In 2007, buildings consumed about 47% of the total energy consumption of China (
Wang, 2005). Since that time, building related energy consumption has escalated due to rapid urbanization and increasing large-scale infrastructure construction. During the last two decades, the annual growth rate of building energy consumption in China has exceeded 10% (
Chang et al., 2011). To reduce the lifecycle of the energy cost of buildings, energy accounting and conservation of building construction has become an important consideration.
In light of the sustainable development perspective, the concept of green building has been proposed by the Ministry of National Construction of China (
MNCC, 2006), which refers to maximizing conservation of resources (energy, land, water, and materials) during the life cycle of the buildings to minimize the impact on the environment not only in the present, but in the infinite future. In this context, thermodynamic metrics, e.g., embodied energy (
Lenzen and Treloar, 2002;
Yeo and Gabbai, 2011;
Dixit et al., 2012), emergy (
Meillaud et al., 2005;
Pulselli et al., 2007;
Li et al., 2011), and exergy (
Liu et al., 2010), are applied to evaluate the resources used by buildings.
Embodied energy is the sum of all the energy required to produce goods or services. Much research has been conducted on embodied energy of building construction in recent years. The embodied energy of construction projects in China accounted for nearly one-sixth of the total economy’s energy consumption in 2007 (
Chang et al., 2010). In a study on building structure, a building with wood and concrete designs in Wälludde was evaluated (
Lenzen and Treloar, 2002). A comparative analyses between the two alternative structural designs-glue-laminated timber panels and steel frame filled with concrete blocks was performed (
Vukotic et al., 2010). Their results indicate that the structure of the building greatly affected the embodied energy. Embodied energy can assess the overall energy consumed by the construction of buildings; however, current interpretation of embodied energy was unclear and varied greatly (
Dixit et al., 2012).
Emergy is the available energy of one kind that is used up in transformations directly and indirectly to make a product or service (
Odum, 1996). As one of the ecological economic methods, emergy analysis can evaluate the complex relationship between an economic system and its environment. The advantage of emergy analysis in evaluating the services or information is revealed by Meillaud et al. (
2005), who conducted an evaluation on the annual emergy consumption/production of a laboratory building. However, the concept of emergy has been controversial among different academic communities, including ecology, thermodynamics, and economics (
Hau and Bakshi, 2004). For a clearer and more comprehensive vision of natural resource management, an integrated environmental accounting method is required.

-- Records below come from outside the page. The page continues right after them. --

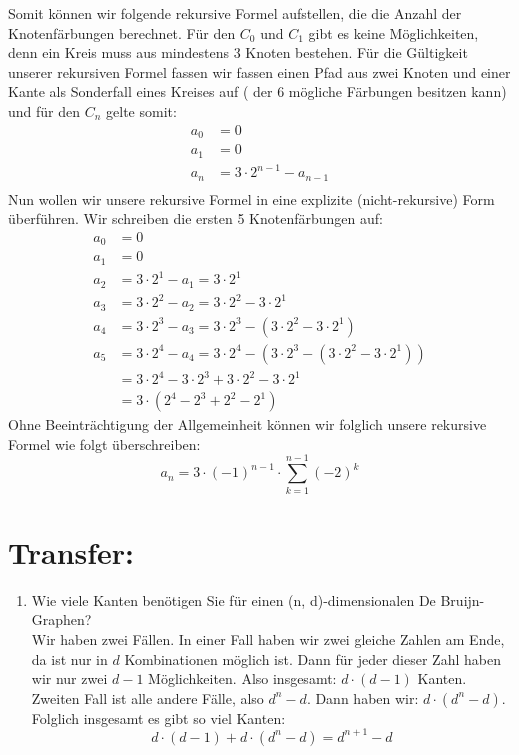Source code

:      Somit können wir folgende rekursive Formel aufstellen, die die Anzahl der Knotenfärbungen 
     berechnet. Für den $C_0$  und $C_1$ gibt es keine Möglichkeiten, denn ein Kreis muss aus mindestens 3 Knoten bestehen. Für die Gültigkeit unserer rekursiven Formel fassen wir fassen einen Pfad aus zwei Knoten und einer Kante als Sonderfall eines Kreises auf ( der 6 mögliche Färbungen besitzen kann) und für den $C_n$ gelte somit: 
     \begin{align*} 
     a_0 &= 0 \\ 
     a_1 &= 0  \\
     a_n &= 3\cdot 2^{n-1} - a_{n-1}\\ 
     \end{align*}
     Nun wollen wir unsere rekursive Formel in eine explizite (nicht-rekursive) Form überführen. Wir schreiben die ersten 5 Knotenfärbungen auf:
     \begin{align*}
          a_0 &= 0\\
          a_1 &= 0\\
          a_2 &= 3\cdot 2^1 - a_1 = 3\cdot 2^1\\
          a_3 &= 3\cdot 2^2 - a_2 = 3\cdot 2^2 - 3\cdot 2^1\\
          a_4 &= 3\cdot 2^3 - a_3 = 3\cdot 2^3 - (3\cdot 2^2 - 3\cdot 2^1)\\
          a_5 &= 3\cdot 2^4 - a_4 = 3\cdot 2^4 - (3\cdot 2^3 - (3\cdot 2^2 - 3\cdot 2^1))\\
          &= 3\cdot 2^4 - 3\cdot 2^3 + 3\cdot 2^2 - 3\cdot 2^1\\
          &= 3\cdot (2^4 - 2^3 + 2^2 - 2^1)
        \end{align*} 
     Ohne Beeinträchtigung der Allgemeinheit können wir folglich unsere rekursive Formel wie folgt überschreiben:
     $$ a_n = 3 \cdot (-1)^{n-1} \cdot \sum_{k=1}^{n-1}(-2)^k$$
    \section*{Transfer:}
    \begin{enumerate}[label=(\alph*)]
    	\item Wie viele Kanten benötigen Sie für einen (n, d)-dimensionalen De Bruijn-Graphen?\\
        Wir haben zwei Fällen. In einer Fall haben wir zwei gleiche Zahlen am Ende, da ist nur in $d$ 
        Kombinationen möglich ist. Dann für jeder dieser Zahl haben wir nur zwei $d-1$ Möglichkeiten. 
        Also insgesamt: $d\cdot(d-1)$ Kanten. Zweiten Fall ist alle andere Fälle, also $d^n-d$. Dann haben
        wir: $d\cdot(d^n-d)$. Folglich insgesamt es gibt so viel Kanten:
        $$d\cdot(d-1) + d\cdot(d^n-d) = d^{n+1}-d$$
    \end{enumerate}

Due to the limitations of emergy analysis, Odum (
1983) realized that available energy, i.e., exergy should be of greatest importance to the system. Therefore, between all the thermodynamic metrics shown above, exergy, defined as the maximum potential work due to the contrasts between a system and its environment, offers a unified measure and a better description of the resource use as well as environmental impact, with essential implications to sustainability (
Wall and Gong, 2001;
Rosen et al., 2008).
Much effort has been devoted to the investigation of energy consumption and environmental impact of buildings based on exergy analysis (
Torío et al., 2009;
Martinaitis et al., 2010;
Schweiker and Shukuya, 2010). A generic model of exergy assessment was proposed by Liu et al. (
2010), who evaluated building energy utilization and building material use through its exergy footprint and environmental impacts of the building life cycle.

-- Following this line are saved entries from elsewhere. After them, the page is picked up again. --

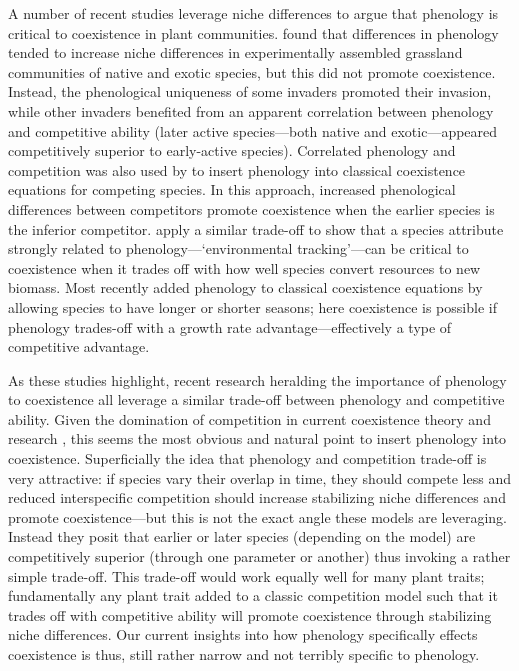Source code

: \documentclass[11pt]{article}
\begin{document}
A number of recent studies leverage niche differences to argue that phenology is critical to coexistence in plant communities. \citet{godoy2014} found that differences in phenology tended to increase niche differences in experimentally assembled grassland communities of native and exotic species, but this did not promote coexistence. Instead, the phenological uniqueness of some invaders promoted their invasion, while other invaders benefited from an apparent correlation between phenology and competitive ability (later active species---both native and exotic---appeared competitively superior to early-active species). Correlated phenology and competition was also used by \citet{rudolf2019role} to insert phenology into classical coexistence equations for competing species. In this approach, increased phenological differences between competitors promote coexistence when the earlier species is the inferior competitor. \citet{wolkovich2021phenological} apply a similar trade-off to show that a species attribute strongly related to phenology---`environmental tracking'---can be critical to coexistence when it trades off with how well species convert resources to new biomass. Most recently \citet{levine2022competition} added phenology to classical coexistence equations by allowing species to have longer or shorter seasons; here coexistence is possible if phenology trades-off with a growth rate advantage---effectively a type of competitive advantage.  

As these studies highlight, recent research heralding the importance of phenology to coexistence all leverage a similar trade-off between phenology and competitive ability. Given the domination of competition in current coexistence theory and research \citep{mcpeek2022coexistence}, this seems the most obvious and natural point to insert phenology into coexistence. Superficially the idea that phenology and competition trade-off is very attractive: if species vary their overlap in time, they should compete less and reduced interspecific competition should increase stabilizing niche differences and promote coexistence---but this is not the exact angle these models are leveraging. Instead they posit that earlier or later species (depending on the model) are competitively superior (through one parameter or another) thus invoking a rather simple trade-off. This trade-off would work equally well for many plant traits; fundamentally any plant trait added to a classic competition model such that it trades off with competitive ability will promote coexistence through stabilizing niche differences. Our current insights into how phenology specifically effects coexistence is thus, still rather narrow and not terribly specific to phenology. 
\end{document}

Gonçalves et al. (2012) assessed the energy performance of a hotel building in Coimbra and proposed a new indicator based on exergy, i.e., energy performance of building directive (EPBD), to give better insights into building energy use. In addition, exergy analysis has been conducted to study building energy systems (
Tolga Balta et al., 2008;
Sakulpipatsin et al., 2010;
Yucer and Hepbasli, 2011).
The aforementioned studies have contributed significantly to the development of exergy analysis for buildings and indicate that they provide a unified way to measure consumption of various resources. However, several limitations have also been observed for this process-based research. Firstly, most of the research was carried out with process analysis, which only traces the main inputs, i.e., material, with inconsistent system boundaries and limited accuracy. Secondly, compared with research that adopts exergy analysis on the building operation phase and its energy systems, exploration of embodied exergy of building construction is relatively rare and scattered (
Rosen et al., 2008;
Yucer and Hepbasli, 2011).
In this paper, to completely and comprehensively understand the energy and resource consumption of building construction, an exergetic systematic accounting procedure and its application to case buildings in Beijing is presented, in support of the raw project data in the Bill of Quantities (BOQ) provided by the Beijing Development Area Co, Ltd (2009). To our knowledge, this is the first application of embodied exergy used in the engineering of the building constructions. It provides concrete accounting procedures to evaluate embodied exergy of various material, equipment, energy, and manpower inputs, and reveals the components of embodied exergy of typical office buildings. The results could be used as a reference to reduce energy consumption of building construction.
2 Methodology
2.1 Embodied exergy
Human activities are supported by the utilization of natural resources which differ in their composition and/or thermal parameters from the common levels appearing in the environment (
Szargut et al., 1988). Unlike energy, exergy is not conserved, which is the fundamental resource to sustain a system and is lost in driving the irreversible process associated with the system, as required by the second law of thermodynamics (
Chen, 2006). The exergy method was initially employed in thermal and thermo-chemical systems (
Szargut et al., 1988). Subsequently,
Wall (1977) pioneered the resources exergy accounting framework for countries and evaluated the exergetic consumption as ecological cost for systems and processes. Moreover, cumulative exergy (
Szargut and Morris, 1985), extended exergy (
Sciubba, 2001;
Liu et al., 2011;
Dai et al., 2012), and cosmic exergy (
Chen, 2005,
2006) have also been proposed as extensions of exergy.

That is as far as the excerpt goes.